ACTIVITY:
If a line in the data holds the string "void", list it.

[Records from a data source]
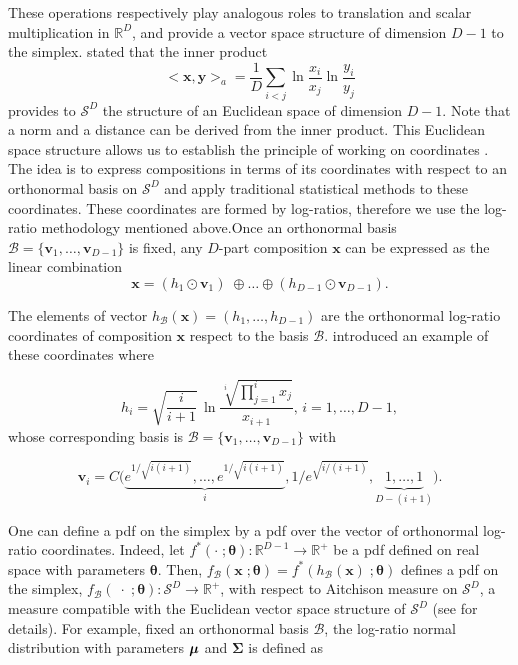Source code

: \documentclass[12pt, a4paper]{article}
\newcommand{\m}[1]{\boldsymbol{#1}}
\begin{document}
These operations respectively play analogous roles to translation and scalar multiplication in $\mathbb{R}^D$, and provide a vector space
structure of dimension $D-1$ to the simplex. \cite{pawlowsky2001geometric} stated that the inner product 
\begin{equation}
<\textbf{x}, \textbf{y}>_a = \frac{1}{D} \sum_{i < j} \ln \frac{x_i}{x_j} \ln \frac{y_i}{y_j}
\label{inner_prod}
\end{equation}
 provides to $\mathcal{S}^D$ the structure of an Euclidean space of dimension $D-1$. Note that a norm and a distance can be derived from the inner product.
This Euclidean space structure allows us to establish the principle of working on coordinates \citep{figueras2011principle}. The idea is to express compositions in terms of its coordinates with respect to an orthonormal basis on $\mathcal{S}^D$ and apply
traditional statistical methods to these coordinates. These coordinates are formed by log-ratios, therefore we use the log-ratio methodology mentioned above.Once an orthonormal basis $\mathcal{B} = \{\textbf{v}_1, \dots, \textbf{v}_{D-1}\}$ is fixed, any $D$-part composition $\textbf{x}$ can be expressed as the linear combination
\[
\textbf{x} = (h_1 \odot \textbf{v}_1)\; \oplus \dots  \oplus (h_{D-1} \odot \textbf{v}_{D-1}).
\]

The elements of vector $h_\mathcal{B}(\textbf{x})=(h_1, \dots, h_{D-1})$ are the orthonormal log-ratio coordinates of composition $\textbf{x}$ respect to the basis $\mathcal{B}$. \cite{egozcue2003isometric} introduced an example of these coordinates where

\begin{equation}
\label{eilr}
h_i=\sqrt{\frac{i}{i+1}}\,\ln\frac{\sqrt[i]
{\prod_{j=1}^{i} x_j}}{x_{i+1}},\,i=1,\dots,D-1,
\end{equation}
whose corresponding basis is $\mathcal{B} = \{\textbf{v}_1, \dots, \textbf{v}_{D-1}\}$ with

\[
\textbf{v}_i = C\Big( \underbrace{e^{1/\sqrt{i(i+1)}}, \dots, e^{1/\sqrt{i(i+1)}}}_{i}, 1/e^{\sqrt{ i/(i+1)}}, \underbrace{1, \dots, 1}_{D-(i+1)} \Big).
\]


One can define a pdf on the simplex by a pdf over the vector of orthonormal log-ratio coordinates. Indeed, let $f^*(\cdot \;; \m\theta) : \mathbb{R}^{D-1} \rightarrow \mathbb{R}^+$ be a pdf defined on real space with parameters $\m\theta$. Then, $f_\mathcal{B}(\mathbf{x}\;; \m\theta) = f^*(h_\mathcal{B}(\textbf{x})\;; \m\theta)$ defines a pdf on the simplex, $f_\mathcal{B}(\;\cdot\;; \m\theta): \mathcal{S}^D \rightarrow \mathbb{R}^+$, with respect to Aitchison measure on $\mathcal{S}^D$, a measure compatible with the Euclidean vector space structure of $\mathcal{S}^D$ (see \cite{mateu2013normal} for details). For example, fixed an orthonormal basis $\mathcal{B}$, the log-ratio normal distribution with parameters $\mbox{\boldmath \(\mu\)}$ and $\mathbf{\Sigma}$ is defined as
\end{document}
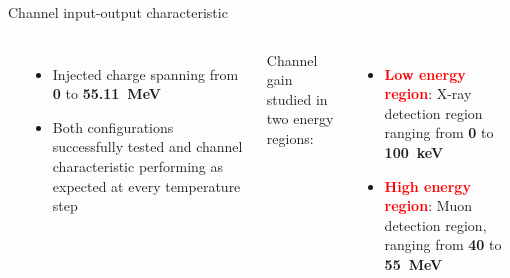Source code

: \documentclass[aspectratio=169,xcolor=dvipsnames,handout]{beamer} %
\newcommand{\greencheck}{{\color{ForestGreen}\checkmark}}
\begin{document}
\begin{frame}{Channel input-output characteristic}
\begin{columns}
\begin{center}
            \end{center}    
            \vskip-0.2cm
            \begin{itemize}
                \item Injected charge spanning from \textbf{0} to \textbf{\SI{55.11}{\mega\electronvolt}} \greencheck
                \item Both configurations successfully tested and channel characteristic performing as expected at every temperature step \greencheck
            \end{itemize}
            \vskip0.3cm
            Channel gain studied in two energy regions:
            \begin{itemize}
                \item \textbf{\textcolor{Red}{Low energy region}}: X-ray detection region ranging from \textbf{0} to \textbf{\SI{100}{\kilo\electronvolt}}
                \item \textbf{\textcolor{Red}{High energy region}}: Muon detection region, ranging from \textbf{40} to \textbf{\SI{55}{\mega\electronvolt}}
            \end{itemize}
            \vspace{0.4cm}
    \end{columns}
\end{frame}


\end{document}
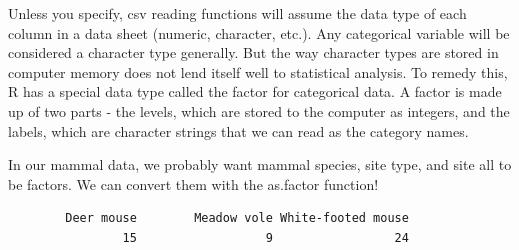 \documentclass[
  letterpaper,
  DIV=11,
  numbers=noendperiod]{scrreprt}
\newenvironment{Shaded}{\begin{snugshade}}{\end{snugshade}}
\newcommand{\DocumentationTok}[1]{\textcolor[rgb]{0.37,0.37,0.37}{\textit{#1}}}
\newcommand{\FunctionTok}[1]{\textcolor[rgb]{0.28,0.35,0.67}{#1}}
\newcommand{\NormalTok}[1]{\textcolor[rgb]{0.00,0.23,0.31}{#1}}
\newcommand{\OtherTok}[1]{\textcolor[rgb]{0.00,0.23,0.31}{#1}}
\newcommand{\SpecialCharTok}[1]{\textcolor[rgb]{0.37,0.37,0.37}{#1}}
\begin{document}
Unless you specify, csv reading functions will assume the data type of
each column in a data sheet (numeric, character, etc.). Any categorical
variable will be considered a character type generally. But the way
character types are stored in computer memory does not lend itself well
to statistical analysis. To remedy this, R has a special data type
called the factor for categorical data. A factor is made up of two parts
- the levels, which are stored to the computer as integers, and the
labels, which are character strings that we can read as the category
names.

In our mammal data, we probably want mammal species, site type, and site
all to be factors. We can convert them with the as.factor function!

\begin{Shaded}
\end{Shaded}

\begin{verbatim}
        Deer mouse        Meadow vole White-footed mouse 
                15                  9                 24 
\end{verbatim}

\begin{Shaded}
\end{Shaded}
\end{document}
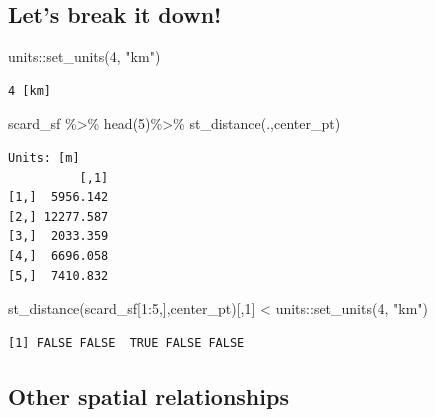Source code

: \documentclass[
  a4paper,
  DIV=11,
  numbers=noendperiod]{scrartcl}
\newenvironment{Shaded}{\begin{snugshade}}{\end{snugshade}}
\newcommand{\DecValTok}[1]{\textcolor[rgb]{0.68,0.00,0.00}{#1}}
\newcommand{\FunctionTok}[1]{\textcolor[rgb]{0.28,0.35,0.67}{#1}}
\newcommand{\NormalTok}[1]{\textcolor[rgb]{0.00,0.23,0.31}{#1}}
\newcommand{\SpecialCharTok}[1]{\textcolor[rgb]{0.37,0.37,0.37}{#1}}
\newcommand{\StringTok}[1]{\textcolor[rgb]{0.13,0.47,0.30}{#1}}
\begin{document}
\hypertarget{lets-break-it-down}{%
\subsection{Let's break it down!}\label{lets-break-it-down}}

\begin{Shaded}
\begin{Highlighting}[]
\NormalTok{units}\SpecialCharTok{::}\FunctionTok{set\_units}\NormalTok{(}\DecValTok{4}\NormalTok{, }\StringTok{"km"}\NormalTok{)}
\end{Highlighting}
\end{Shaded}

\begin{verbatim}
4 [km]
\end{verbatim}

\begin{Shaded}
\begin{Highlighting}[]
\NormalTok{scard\_sf }\SpecialCharTok{\%\textgreater{}\%}
    \FunctionTok{head}\NormalTok{(}\DecValTok{5}\NormalTok{)}\SpecialCharTok{\%\textgreater{}\%}
    \FunctionTok{st\_distance}\NormalTok{(.,center\_pt)}
\end{Highlighting}
\end{Shaded}

\begin{verbatim}
Units: [m]
          [,1]
[1,]  5956.142
[2,] 12277.587
[3,]  2033.359
[4,]  6696.058
[5,]  7410.832
\end{verbatim}

\begin{Shaded}
\begin{Highlighting}[]
\FunctionTok{st\_distance}\NormalTok{(scard\_sf[}\DecValTok{1}\SpecialCharTok{:}\DecValTok{5}\NormalTok{,],center\_pt)[,}\DecValTok{1}\NormalTok{] }\SpecialCharTok{\textless{}}\NormalTok{ units}\SpecialCharTok{::}\FunctionTok{set\_units}\NormalTok{(}\DecValTok{4}\NormalTok{, }\StringTok{"km"}\NormalTok{)}
\end{Highlighting}
\end{Shaded}

\begin{verbatim}
[1] FALSE FALSE  TRUE FALSE FALSE
\end{verbatim}

\hypertarget{other-spatial-relationships}{%
\subsection{Other spatial
relationships}\label{other-spatial-relationships}}
\end{document}
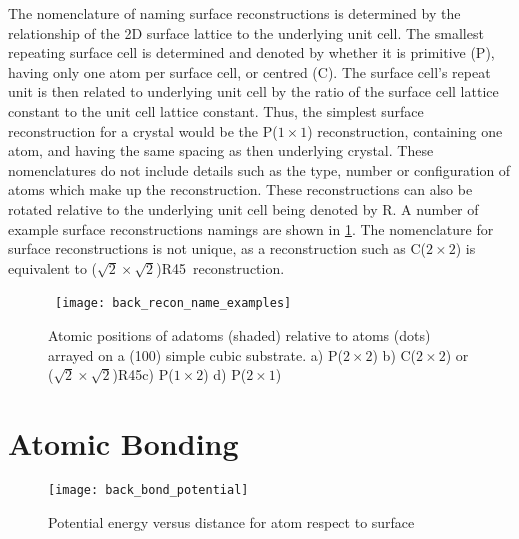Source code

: The nomenclature of naming surface reconstructions is determined by the relationship of the 2D surface lattice to the underlying unit cell. The smallest repeating surface cell is determined and denoted by whether it is primitive (P), having only one atom per surface cell, or centred (C). The surface cell's repeat unit is then related to underlying unit cell by the ratio of the surface cell lattice constant to the unit cell lattice constant. Thus, the simplest surface reconstruction for a crystal would be the P($1 \times 1$) reconstruction, containing one atom, and having the same spacing as then underlying crystal. These nomenclatures do not include details such as the type, number or configuration of atoms which make up the reconstruction. These reconstructions can also be rotated relative to the underlying unit cell being denoted by R. A number of example surface reconstructions namings are shown in \cref{fig:back_recon_name_examples}. The nomenclature for surface reconstructions is not unique, as a reconstruction such as C($2\times2$) is equivalent to ($\sqrt{2}\times\sqrt{2}$)R45\degree~reconstruction.
\begin{figure}
    \centering\
    \texttt{[image: back\_recon\_name\_examples]}
    \caption{\label{fig:back_recon_name_examples} Atomic positions of adatoms (shaded) relative to atoms (dots) arrayed on a (100) simple cubic substrate. a) P($2 \times 2$) b) C($2 \times 2$) or ($\sqrt{2}\times\sqrt{2}$)R45\degree c) P($1 \times 2$) d) P($2 \times 1$)}
\end{figure}

\section{Atomic Bonding}
\begin{figure}
    \centering
    \texttt{[image: back\_bond\_potential]}
    \caption{\label{fig:back_bond_potential}Potential energy versus distance for atom respect to surface}
\end{figure}

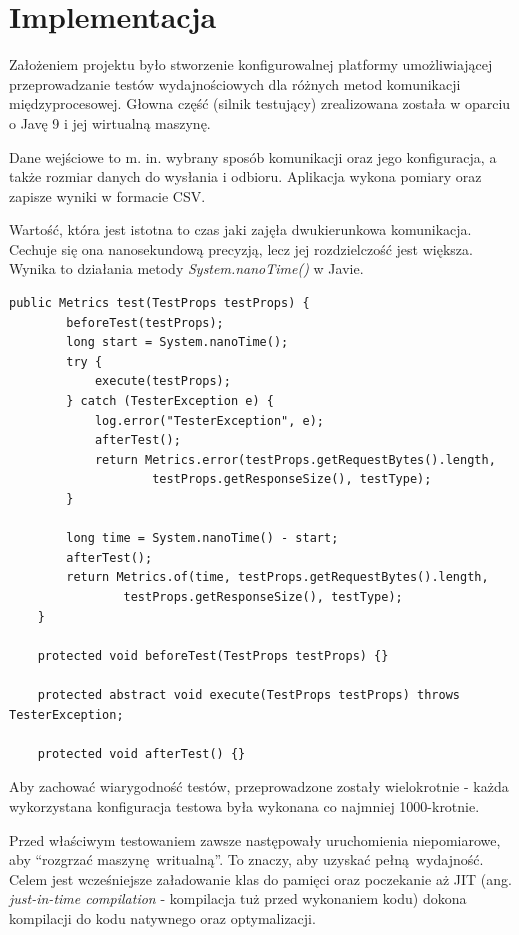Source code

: \chapter{Implementacja}

Założeniem projektu było stworzenie konfigurowalnej platformy umożliwiającej przeprowadzanie testów wydajnościowych dla różnych metod komunikacji międzyprocesowej. Głowna część (silnik testujący) zrealizowana została w oparciu o Javę 9 i jej wirtualną maszynę.

Dane wejściowe to m. in. wybrany sposób komunikacji oraz jego konfiguracja, a także rozmiar danych do wysłania i odbioru. Aplikacja wykona pomiary oraz zapisze wyniki w formacie CSV.

Wartość, która jest istotna to czas jaki zajęła dwukierunkowa komunikacja. Cechuje się ona nanosekundową precyzją, lecz jej rozdzielczość jest większa. Wynika to działania metody \textit{System.nanoTime()} w Javie.

\begin{lstlisting}[caption={Metoda klasy abstrakcyjnej AbstractTransferTester, która jest wykorzysywana przez wszystkie sposoby komunikacji do wykonania pomiarów (implementowane/przeciążane są ostatnie 3 metody).},captionpos=b]
    public Metrics test(TestProps testProps) {
        beforeTest(testProps);
        long start = System.nanoTime();
        try {
            execute(testProps);
        } catch (TesterException e) {
            log.error("TesterException", e);
            afterTest();
            return Metrics.error(testProps.getRequestBytes().length,
                    testProps.getResponseSize(), testType);
        }

        long time = System.nanoTime() - start;
        afterTest();
        return Metrics.of(time, testProps.getRequestBytes().length,
                testProps.getResponseSize(), testType);
    }

    protected void beforeTest(TestProps testProps) {}

    protected abstract void execute(TestProps testProps) throws TesterException;

    protected void afterTest() {}
\end{lstlisting}


Aby zachować wiarygodność testów, przeprowadzone zostały wielokrotnie - każda wykorzystana konfiguracja testowa była wykonana co najmniej 1000-krotnie.

Przed właściwym testowaniem zawsze następowały uruchomienia niepomiarowe, aby \enquote{rozgrzać maszynę writualną}. To znaczy, aby uzyskać pełną wydajność. Celem jest wcześniejsze załadowanie klas do pamięci oraz poczekanie aż JIT (ang. \textit{just-in-time compilation} - kompilacja tuż przed wykonaniem kodu) dokona kompilacji do kodu natywnego oraz optymalizacji.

RESPONSE BOX:
    protected void beforeTest(TestProps testProps) {}
    protected abstract void execute(TestProps testProps) throws TesterException;
    protected void afterTest() {}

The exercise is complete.